4. **Time-zone alignment** with Pyonair team unknown — assume async coordination.
5. **Works civ is DOWN** — the financial-domain depth we'd lean on for factor-construction critique is unavailable. Pending restart.
6. **Sister AiCIV fanout** (Proof/Hengshi/Hermes) is dispatched but results uncertain (~hours to days, async).
7. **Pyonair PPO code has not arrived.** All PPO research is preparatory; will need to integrate when code lands.

---

## Phase-1 Practical Deliverables (achievable in 1-2 weeks)

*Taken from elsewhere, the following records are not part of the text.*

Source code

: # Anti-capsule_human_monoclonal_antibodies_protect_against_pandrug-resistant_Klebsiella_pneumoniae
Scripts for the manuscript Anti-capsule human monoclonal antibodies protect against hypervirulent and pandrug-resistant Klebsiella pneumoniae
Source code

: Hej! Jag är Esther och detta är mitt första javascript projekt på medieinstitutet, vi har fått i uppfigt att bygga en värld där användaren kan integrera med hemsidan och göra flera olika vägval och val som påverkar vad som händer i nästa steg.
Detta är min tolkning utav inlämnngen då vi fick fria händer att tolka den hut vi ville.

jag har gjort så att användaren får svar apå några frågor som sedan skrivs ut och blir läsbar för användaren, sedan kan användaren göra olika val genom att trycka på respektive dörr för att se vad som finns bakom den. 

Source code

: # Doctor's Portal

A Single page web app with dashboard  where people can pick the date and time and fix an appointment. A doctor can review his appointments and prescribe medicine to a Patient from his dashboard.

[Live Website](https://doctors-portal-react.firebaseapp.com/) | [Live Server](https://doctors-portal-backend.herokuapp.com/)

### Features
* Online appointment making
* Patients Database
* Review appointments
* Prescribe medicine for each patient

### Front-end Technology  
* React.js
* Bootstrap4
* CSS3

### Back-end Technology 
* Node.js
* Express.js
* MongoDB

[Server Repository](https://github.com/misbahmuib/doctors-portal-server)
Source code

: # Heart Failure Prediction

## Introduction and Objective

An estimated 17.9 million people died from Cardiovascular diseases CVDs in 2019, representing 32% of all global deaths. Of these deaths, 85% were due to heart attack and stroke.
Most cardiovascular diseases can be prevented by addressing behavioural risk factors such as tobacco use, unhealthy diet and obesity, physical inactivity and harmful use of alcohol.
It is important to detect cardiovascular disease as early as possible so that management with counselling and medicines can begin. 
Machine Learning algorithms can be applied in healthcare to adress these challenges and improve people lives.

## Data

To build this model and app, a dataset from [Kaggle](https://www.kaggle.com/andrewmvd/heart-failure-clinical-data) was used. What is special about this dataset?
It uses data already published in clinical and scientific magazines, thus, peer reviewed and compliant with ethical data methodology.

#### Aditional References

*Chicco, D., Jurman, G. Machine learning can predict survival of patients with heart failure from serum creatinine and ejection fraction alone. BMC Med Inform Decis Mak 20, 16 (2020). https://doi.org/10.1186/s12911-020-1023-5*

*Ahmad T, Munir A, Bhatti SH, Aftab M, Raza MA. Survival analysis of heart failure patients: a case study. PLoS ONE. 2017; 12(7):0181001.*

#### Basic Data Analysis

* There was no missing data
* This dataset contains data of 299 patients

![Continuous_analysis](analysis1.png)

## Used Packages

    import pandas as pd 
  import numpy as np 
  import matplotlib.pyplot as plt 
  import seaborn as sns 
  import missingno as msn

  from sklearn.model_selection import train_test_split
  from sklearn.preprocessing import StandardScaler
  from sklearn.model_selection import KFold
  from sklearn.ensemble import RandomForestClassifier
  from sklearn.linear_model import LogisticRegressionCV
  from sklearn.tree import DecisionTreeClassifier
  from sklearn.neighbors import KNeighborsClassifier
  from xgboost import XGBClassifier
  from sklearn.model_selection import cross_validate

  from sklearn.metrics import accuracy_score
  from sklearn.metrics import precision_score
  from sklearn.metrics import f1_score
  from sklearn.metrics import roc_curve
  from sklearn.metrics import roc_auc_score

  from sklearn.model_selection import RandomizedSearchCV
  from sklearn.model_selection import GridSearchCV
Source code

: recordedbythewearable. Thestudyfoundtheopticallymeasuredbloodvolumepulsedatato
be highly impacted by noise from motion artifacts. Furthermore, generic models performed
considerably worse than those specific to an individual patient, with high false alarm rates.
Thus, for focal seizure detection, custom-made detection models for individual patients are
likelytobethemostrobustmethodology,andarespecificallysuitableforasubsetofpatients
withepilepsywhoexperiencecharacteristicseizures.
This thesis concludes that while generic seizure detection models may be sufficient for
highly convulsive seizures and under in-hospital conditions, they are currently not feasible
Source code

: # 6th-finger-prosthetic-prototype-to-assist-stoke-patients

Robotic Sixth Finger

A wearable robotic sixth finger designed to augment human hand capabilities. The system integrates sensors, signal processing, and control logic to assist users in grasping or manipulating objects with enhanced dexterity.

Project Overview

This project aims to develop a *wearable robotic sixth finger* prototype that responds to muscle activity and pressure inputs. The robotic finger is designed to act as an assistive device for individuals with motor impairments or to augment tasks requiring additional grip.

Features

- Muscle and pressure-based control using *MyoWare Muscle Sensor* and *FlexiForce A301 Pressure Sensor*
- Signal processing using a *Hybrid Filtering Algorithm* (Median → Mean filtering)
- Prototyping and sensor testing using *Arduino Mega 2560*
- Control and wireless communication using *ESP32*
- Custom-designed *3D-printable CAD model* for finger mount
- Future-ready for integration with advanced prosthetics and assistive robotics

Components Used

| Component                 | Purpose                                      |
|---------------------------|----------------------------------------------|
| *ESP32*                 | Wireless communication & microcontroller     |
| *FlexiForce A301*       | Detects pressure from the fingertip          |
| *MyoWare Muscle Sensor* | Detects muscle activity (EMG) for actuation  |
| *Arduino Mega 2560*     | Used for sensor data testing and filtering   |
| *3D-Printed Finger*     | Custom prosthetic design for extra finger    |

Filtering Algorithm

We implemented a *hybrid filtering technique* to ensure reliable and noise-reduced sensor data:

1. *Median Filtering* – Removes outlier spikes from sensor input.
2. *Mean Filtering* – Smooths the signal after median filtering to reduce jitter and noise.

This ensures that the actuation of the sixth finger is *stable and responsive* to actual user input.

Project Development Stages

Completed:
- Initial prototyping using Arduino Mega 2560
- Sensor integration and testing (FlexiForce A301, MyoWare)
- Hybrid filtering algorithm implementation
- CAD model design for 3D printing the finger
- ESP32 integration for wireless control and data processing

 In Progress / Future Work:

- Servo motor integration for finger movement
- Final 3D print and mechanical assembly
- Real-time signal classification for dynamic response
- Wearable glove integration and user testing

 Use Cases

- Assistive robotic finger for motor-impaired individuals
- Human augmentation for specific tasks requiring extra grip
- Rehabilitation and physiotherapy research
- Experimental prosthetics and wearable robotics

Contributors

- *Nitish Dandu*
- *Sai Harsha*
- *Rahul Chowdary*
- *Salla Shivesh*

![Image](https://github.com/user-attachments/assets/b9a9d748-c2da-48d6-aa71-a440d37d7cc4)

| Deliverable | Owner | Status |
|-------------|-------|--------|
| Ingestion variations spec | research-lead | ✅ SHIPPED today |
| Competing hypotheses spec | research-lead | ✅ SHIPPED today |
| Capability inventory (this doc) | research-lead | ✅ SHIPPED today |
| PPO survey from 3-4 sister AiCIVs | sister civs (async) | DISPATCHED 17:35Z; pending replies |
| Ticker universe | capital-markets-lead | parallel-spawned |
| Back-test infra design | capital-markets-lead | parallel-spawned |
| S&P 500 comparative methodology | capital-markets-lead | parallel-spawned |
| V1 (Yahoo+FRED) baseline ingest | ACG eng (when prioritized) | NOT STARTED |
| V2 (SEC filings) prototype | ACG eng or buy sec-api.io | NOT STARTED |

---

## Cross-References

- `projects/awareness-fund/research/ingestion-variations-spec.md` — what data we need
- `projects/awareness-fund/research/competing-hypotheses.md` — what we're testing
- `projects/awareness-fund/capital-markets/` — capital-markets-lead's parallel work
- `projects/awareness-fund/research/students/` — sister-civ PPO research (pending)
- `memories/agents/research/20260501-works-financial-civ-architecture.md` — Works financial-civ design (DOWN, but design portable)

---

## Status

SPEC v1.0 — ready for capital-markets-lead cross-read + Pyonair integration when PPO code lands.

**Honest summary for Russell/Apex/Jordana**:
> "ACG owns the ingestion-and-discipline layer. Pyonair owns the back-test-and-PPO layer. Together with capital-markets-lead's ticker universe + S&P comparative work, that's a complete Phase-1 stack. We have not run a back-test before, so we'd defer to Pyonair on engine choice and validation methodology. Our genuine advantage is anti-fabrication discipline + multi-agent research fanout."